When Harrison startles awake, he hears the stomp of heavy metallic feet heading his way. He steels himself, keeping his eyes shut and pretending to be unconscious. His whole body feels cold, like he’s packed in ice, but he wills himself not to shiver.

The footsteps come closer, until they sound like they’re right on top of him. He forces himself to breathe, maintaining a restful cadence, his chest rising and falling in deep undulations.

The punch smashes into his abdomen, forcing a gasp through his lips and flinging his eyes open with shock. He struggles to breathe, the wind crushed out of him, as the Destroyer grabs him around the throat, squeezing him. His eyes bug out and his face goes as hot as the sun and he knows this is the end.

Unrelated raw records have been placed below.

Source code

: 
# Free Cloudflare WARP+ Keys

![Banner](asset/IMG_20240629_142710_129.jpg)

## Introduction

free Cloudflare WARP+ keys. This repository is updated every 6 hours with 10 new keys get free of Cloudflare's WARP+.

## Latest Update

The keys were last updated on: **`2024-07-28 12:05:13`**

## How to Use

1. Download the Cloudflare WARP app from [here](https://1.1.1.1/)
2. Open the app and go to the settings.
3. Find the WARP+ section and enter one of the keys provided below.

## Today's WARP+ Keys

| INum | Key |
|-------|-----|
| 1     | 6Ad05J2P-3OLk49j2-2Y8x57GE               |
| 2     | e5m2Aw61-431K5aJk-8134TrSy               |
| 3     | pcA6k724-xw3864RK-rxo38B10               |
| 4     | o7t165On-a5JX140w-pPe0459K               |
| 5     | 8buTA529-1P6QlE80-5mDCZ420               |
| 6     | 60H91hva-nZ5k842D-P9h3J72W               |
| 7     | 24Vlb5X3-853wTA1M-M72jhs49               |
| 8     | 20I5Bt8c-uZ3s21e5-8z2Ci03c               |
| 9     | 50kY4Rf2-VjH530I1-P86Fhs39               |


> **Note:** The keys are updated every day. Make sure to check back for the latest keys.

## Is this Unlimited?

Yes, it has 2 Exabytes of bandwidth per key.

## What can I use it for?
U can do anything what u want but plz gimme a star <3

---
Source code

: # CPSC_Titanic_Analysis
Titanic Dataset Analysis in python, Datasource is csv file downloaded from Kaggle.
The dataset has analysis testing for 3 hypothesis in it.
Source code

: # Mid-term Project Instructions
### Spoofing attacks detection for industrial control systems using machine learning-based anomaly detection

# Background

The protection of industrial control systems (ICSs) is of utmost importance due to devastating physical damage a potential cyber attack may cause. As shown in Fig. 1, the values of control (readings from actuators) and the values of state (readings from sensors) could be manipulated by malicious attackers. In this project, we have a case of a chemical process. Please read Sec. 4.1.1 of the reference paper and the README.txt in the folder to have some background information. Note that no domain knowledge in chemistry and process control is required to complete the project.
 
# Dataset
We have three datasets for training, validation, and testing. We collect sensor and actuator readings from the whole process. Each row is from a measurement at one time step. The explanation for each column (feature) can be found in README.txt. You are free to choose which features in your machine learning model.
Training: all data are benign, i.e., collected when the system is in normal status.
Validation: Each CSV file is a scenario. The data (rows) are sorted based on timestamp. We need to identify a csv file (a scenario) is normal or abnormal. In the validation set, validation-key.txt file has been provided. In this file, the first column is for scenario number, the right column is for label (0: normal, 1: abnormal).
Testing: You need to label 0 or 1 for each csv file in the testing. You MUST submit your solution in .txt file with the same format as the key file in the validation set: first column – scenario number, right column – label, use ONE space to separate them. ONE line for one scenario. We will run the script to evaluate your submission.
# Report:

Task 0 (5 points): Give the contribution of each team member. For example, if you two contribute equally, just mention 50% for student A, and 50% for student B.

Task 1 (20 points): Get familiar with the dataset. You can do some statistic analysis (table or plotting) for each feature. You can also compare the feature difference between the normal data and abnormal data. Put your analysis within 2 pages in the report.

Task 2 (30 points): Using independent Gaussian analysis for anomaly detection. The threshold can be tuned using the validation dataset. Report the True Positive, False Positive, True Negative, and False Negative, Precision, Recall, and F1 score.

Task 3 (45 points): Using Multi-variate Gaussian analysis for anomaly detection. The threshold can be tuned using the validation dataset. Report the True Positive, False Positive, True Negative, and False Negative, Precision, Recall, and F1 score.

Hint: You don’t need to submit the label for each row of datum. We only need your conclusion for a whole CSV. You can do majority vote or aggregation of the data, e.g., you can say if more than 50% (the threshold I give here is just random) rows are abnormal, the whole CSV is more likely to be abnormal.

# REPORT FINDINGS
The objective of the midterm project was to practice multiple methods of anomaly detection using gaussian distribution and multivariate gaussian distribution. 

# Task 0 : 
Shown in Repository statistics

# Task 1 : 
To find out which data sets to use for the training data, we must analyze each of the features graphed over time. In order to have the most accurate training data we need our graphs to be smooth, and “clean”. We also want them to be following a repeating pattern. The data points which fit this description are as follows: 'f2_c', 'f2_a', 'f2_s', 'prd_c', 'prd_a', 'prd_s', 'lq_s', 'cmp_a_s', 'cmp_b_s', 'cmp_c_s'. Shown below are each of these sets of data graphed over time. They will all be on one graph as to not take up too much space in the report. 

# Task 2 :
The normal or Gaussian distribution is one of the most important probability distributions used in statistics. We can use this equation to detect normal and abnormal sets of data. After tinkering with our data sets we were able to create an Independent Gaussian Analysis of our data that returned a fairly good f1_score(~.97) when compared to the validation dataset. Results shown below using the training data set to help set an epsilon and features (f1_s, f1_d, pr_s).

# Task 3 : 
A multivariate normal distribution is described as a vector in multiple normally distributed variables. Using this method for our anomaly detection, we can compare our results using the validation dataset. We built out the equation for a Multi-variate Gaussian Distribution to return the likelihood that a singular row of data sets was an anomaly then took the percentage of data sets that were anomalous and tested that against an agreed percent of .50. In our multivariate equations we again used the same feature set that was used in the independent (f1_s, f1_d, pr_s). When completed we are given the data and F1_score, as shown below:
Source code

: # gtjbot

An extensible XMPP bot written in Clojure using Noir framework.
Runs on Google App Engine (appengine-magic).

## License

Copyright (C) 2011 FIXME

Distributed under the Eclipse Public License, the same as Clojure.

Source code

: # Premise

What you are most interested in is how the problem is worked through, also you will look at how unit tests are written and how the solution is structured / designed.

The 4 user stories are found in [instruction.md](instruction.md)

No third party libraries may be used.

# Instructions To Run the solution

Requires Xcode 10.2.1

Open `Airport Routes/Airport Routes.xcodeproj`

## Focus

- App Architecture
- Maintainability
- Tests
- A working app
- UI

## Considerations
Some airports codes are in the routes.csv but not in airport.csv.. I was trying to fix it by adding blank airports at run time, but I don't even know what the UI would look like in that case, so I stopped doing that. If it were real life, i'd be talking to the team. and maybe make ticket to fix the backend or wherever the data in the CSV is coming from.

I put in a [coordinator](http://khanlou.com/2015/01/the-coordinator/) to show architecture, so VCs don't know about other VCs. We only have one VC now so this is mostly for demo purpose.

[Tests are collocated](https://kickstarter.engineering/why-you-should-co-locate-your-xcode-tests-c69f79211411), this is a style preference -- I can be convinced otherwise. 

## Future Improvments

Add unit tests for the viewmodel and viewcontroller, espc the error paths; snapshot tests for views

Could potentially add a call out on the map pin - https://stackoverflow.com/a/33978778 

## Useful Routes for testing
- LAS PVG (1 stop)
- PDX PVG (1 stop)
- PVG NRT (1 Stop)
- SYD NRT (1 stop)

Still, he strains against his bindings, bucking and thrashing and trying to break the unbreakable. Spots dance in front of his vision and the bright overhead lights seem to dim. Exhaustion takes him and he stops fighting. The Destroyer spits in his face and releases him.

Harrison’s mouth, already open like a fish, sucks in a tumultuous breath that seems to sear his esophagus and lungs like a hot poker being shoved down his throat. And yet it feels so good, like breathing is the best thing in the world. His chest heaving, he pants, trying to get as much oxygen into his body as he can, just in case his attacker decides to choke him again.

But he doesn’t.

He just stands there calmly, waiting for Harrison to compose himself.

After a few minutes he says, “My boss is going to go kill your brother right now.”

Harrison’s heart stutters. No. “You’re lying,” he says.

The Destroyer smiles. “Your friend told us everything. We have intel that says your brother was heading toward Saint Louis. Your mother was with him. We lost him in the storm, but now that we know where you were going, we know where he was going. Trying to kill your brother’s Death Match was a gutsy move, I’ve got to give you that.”

Harrison can’t seem to find his breath, and not because of the punch he took to the stomach, or the choking. He did this. In his relentless desire to try to save Benson, he’s put his entire family in danger, leading them like lambs to the slaughter. His brother saw right through his harsh words to what they really were—a lie to get him to hate him.